C) Risk of arrest. See the answer to A. And if there are a number of Police Officers in your family, then you should be able to get advice fairly easily on how to handle such a situation. 

D) Okay, in the US, particularly in the South, it is a very real possibility that anyone you get into a fight with may be carrying a weapon of some kind, even up to a handgun, so this is a very cogent point. One of our instructors went to the US a while ago for business, and when he came back said that everyone was so polite... mainly because everyone seemed scared of who may or may not have a gun! That is not a good thing, by the way...

But you counter this with your next reason, giving me the impression that again, this is an after-thought type reasoning.

E) Here you do know what weaponry is on "your" side, and you are concerned about the application of the same. Again, if you don't want a gun to be used, don't carry the damn things! But really, this is you saying that if things escalated, they would be out of your control. And if things got out of hand, you would feel responsible. That is a little unreasonable, really. Your argument here is that if the other guy pulls a weapon (his decision, out of your sphere of control), then your dad may pull his gun (his decision, out of your sphere of control), and you would feel responsible. So you don't start anything because you cannot predict the end. Again, I refer you to the answer to A for this aspect.

But there is an important part of this story you've missed. Why didn't the other guy escalate? What stopped him? In this we get our answer to what you are wanting.

He didn't escalate because it would nave been absolutely suicidal. He was fine following a few girls and intimidating them, but then when faced with yourself and your father, he didn't continue. He was most likely challenging you in order to try to salvage self-respect, or possibly to gain/maintain an Alpha position over yourself (designed to impress the girls, but not done in a good way. There are much better, and much more effective ways of doing the same thing). If you had said "yes", he most likely would have backed down.

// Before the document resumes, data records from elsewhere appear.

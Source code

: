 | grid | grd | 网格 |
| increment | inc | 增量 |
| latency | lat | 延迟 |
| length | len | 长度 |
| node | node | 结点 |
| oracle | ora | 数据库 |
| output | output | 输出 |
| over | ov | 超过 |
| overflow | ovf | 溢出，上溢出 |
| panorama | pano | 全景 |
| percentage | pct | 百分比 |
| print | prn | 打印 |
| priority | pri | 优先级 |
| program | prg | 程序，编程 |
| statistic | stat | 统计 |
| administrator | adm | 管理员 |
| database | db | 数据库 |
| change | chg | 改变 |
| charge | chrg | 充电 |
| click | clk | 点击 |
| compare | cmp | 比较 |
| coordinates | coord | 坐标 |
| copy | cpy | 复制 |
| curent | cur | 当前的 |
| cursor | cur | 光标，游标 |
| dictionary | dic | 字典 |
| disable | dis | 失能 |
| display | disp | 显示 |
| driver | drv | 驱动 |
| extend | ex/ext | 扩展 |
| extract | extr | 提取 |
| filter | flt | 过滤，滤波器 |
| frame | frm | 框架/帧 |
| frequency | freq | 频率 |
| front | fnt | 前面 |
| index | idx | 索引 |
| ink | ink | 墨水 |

Going through your profile, there is no mention of your age, however you mention the other guy as a "kid" at 18, your occupation is listed as "student", and you intend to conceal-carry "when you are of age". Not knowing the exact laws of Florida when it comes to firearms, I will assume you are about 20? You also decribe yourself as quite big (I am reading that as fairly solid, well-muscled, as opposed to simply "heavy"). So you are already quite an imposing figure, yes? However, despite this physical advantage, you are feeling a little less-than prepared should something come to a physical head. From your profile, it appears you have already looked into various avenues to fill this void, and they haven't quite worked out for you yet. And a few of those are exactly what would be recommended if we just take your post on face value (Aikido, Jujutsu, Judo, MMA).

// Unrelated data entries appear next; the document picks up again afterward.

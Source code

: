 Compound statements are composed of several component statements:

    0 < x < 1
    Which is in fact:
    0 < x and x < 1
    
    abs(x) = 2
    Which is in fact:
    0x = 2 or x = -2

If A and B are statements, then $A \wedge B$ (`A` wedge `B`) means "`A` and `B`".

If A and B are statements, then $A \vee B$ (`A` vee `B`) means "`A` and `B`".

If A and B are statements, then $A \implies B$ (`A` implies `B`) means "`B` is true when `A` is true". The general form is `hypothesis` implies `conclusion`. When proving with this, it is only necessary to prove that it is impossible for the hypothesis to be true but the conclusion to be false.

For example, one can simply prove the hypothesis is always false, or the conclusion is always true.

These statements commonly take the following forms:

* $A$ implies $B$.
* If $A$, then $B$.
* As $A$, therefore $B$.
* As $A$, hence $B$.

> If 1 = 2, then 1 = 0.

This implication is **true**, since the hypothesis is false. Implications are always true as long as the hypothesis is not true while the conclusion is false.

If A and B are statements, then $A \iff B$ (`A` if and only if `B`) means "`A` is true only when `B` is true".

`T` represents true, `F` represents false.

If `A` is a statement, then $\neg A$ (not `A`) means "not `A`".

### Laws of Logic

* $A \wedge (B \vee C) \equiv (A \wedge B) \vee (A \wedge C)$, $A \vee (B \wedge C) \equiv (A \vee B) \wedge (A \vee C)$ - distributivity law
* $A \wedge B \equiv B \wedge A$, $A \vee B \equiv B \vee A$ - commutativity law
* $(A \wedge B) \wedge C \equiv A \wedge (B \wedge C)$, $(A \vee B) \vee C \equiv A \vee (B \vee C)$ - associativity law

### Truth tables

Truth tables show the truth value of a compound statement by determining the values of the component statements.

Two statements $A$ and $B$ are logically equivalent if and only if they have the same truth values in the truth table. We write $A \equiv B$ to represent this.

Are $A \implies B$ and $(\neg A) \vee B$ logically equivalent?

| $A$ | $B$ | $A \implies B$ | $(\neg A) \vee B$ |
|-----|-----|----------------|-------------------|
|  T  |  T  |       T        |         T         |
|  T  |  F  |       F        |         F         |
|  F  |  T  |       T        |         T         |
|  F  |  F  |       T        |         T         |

So what are we actually asking here? Well, the general question I get out of all of this is this: "How do I control a situation so that there is the minimum of risk to myself, and the minimum of risk of escalation or danger to the opponent?" Well, that is something you will need to find within yourself. But an instructor (if they're good) can help you find it. Look again to the arts mentioned, but look closer at the instructors teaching. The biggest things you will need are confidence (which comes with experience), and time to learn. These skills will not come overnight. And do not neglect the de-escalation side of things. If you can, do a security-trainer course. It should be almost nothing but restraint and removal techniques, but won't give you the depth of a complete system.

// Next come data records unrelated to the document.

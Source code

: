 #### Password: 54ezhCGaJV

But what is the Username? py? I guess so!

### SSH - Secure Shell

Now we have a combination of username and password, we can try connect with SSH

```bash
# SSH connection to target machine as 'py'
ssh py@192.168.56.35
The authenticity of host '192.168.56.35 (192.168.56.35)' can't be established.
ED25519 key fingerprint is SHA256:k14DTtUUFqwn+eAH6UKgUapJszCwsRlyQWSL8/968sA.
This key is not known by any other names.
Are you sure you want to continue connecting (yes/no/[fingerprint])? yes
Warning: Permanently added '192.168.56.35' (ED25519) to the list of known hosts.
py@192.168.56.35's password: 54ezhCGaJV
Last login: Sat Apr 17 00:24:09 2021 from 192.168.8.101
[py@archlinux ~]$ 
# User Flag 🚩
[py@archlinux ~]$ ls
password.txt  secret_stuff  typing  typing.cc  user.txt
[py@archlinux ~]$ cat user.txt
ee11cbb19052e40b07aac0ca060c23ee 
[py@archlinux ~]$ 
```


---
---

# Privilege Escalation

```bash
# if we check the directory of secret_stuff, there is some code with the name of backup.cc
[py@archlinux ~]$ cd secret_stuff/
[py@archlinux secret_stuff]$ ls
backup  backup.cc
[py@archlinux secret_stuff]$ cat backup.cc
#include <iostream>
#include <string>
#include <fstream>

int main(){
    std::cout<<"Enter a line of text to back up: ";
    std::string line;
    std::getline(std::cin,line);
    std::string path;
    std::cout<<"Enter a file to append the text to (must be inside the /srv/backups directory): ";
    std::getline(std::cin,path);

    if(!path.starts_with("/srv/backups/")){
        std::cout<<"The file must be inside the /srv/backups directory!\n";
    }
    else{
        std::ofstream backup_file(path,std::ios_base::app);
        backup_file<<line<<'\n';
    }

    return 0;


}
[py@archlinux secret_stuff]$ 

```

Hope this helps, anything else just ask.


----------



## stonewall1350 (Aug 4, 2009)

Thank you for that reply. It was very well thought out. I do feel the need to rephrase me not wanting to use a weapon so you get a basic understanding of the mind set. It has nothing to do with me not being able to pull the trigger or a refusal to draw down when the situation calls for it. That is the purpose of me carrying concealed. My dad carries concealed because he is a veterinarian and there was a vet not long ago that was stabbed to death for the drugs they had in their vet box[which my dad has cause he went on large animal calls and that kept the supplies]. And like I said, not usin the gun is more of a restraint thing. You are less likely to use your fighting skills when you become better no? I have been in situations where I wanted a gun(4 to 1 and me being the wrong color in the wrong part of town[which is sad I know]). I had to settle for a bluff(which didnt get called). Basically the gun is for the situation that actually calls for it. Not the bar fight situation(I dont drink[partly because of my conservative nature, but also I just dont care for the taste or smell) and find myself rarely at odds with a drunk). I think there is a big misunderstanding of guns in the US. The people who we dont want to have them, already do have them. Thats the biggest reason for the rest of us not to want them banned. I am a law abiding citizen and if they banned them my guns would go too. But a criminal wouldnt toss out his. But enough of the NRA spokesman lol. I tend to rant on that subject lol.

Also when I say big, I am an atypical big southern guy lol. I am strong but I got the gut to go with it lol. Most people dont say Im fat, but they do say I am heavy(i could lose 20lbs). And again thank you for that well thought out answer. So you definatley recomend an art like Akido or jui jitsu or something along those lines?


----------



## Gaius Julius Caesar (Aug 4, 2009)

For what your talking about, contorlling SD, possably in cinjunction with firearms/weapons then Japanese or Japanese orgined Jujutsu is they way to go.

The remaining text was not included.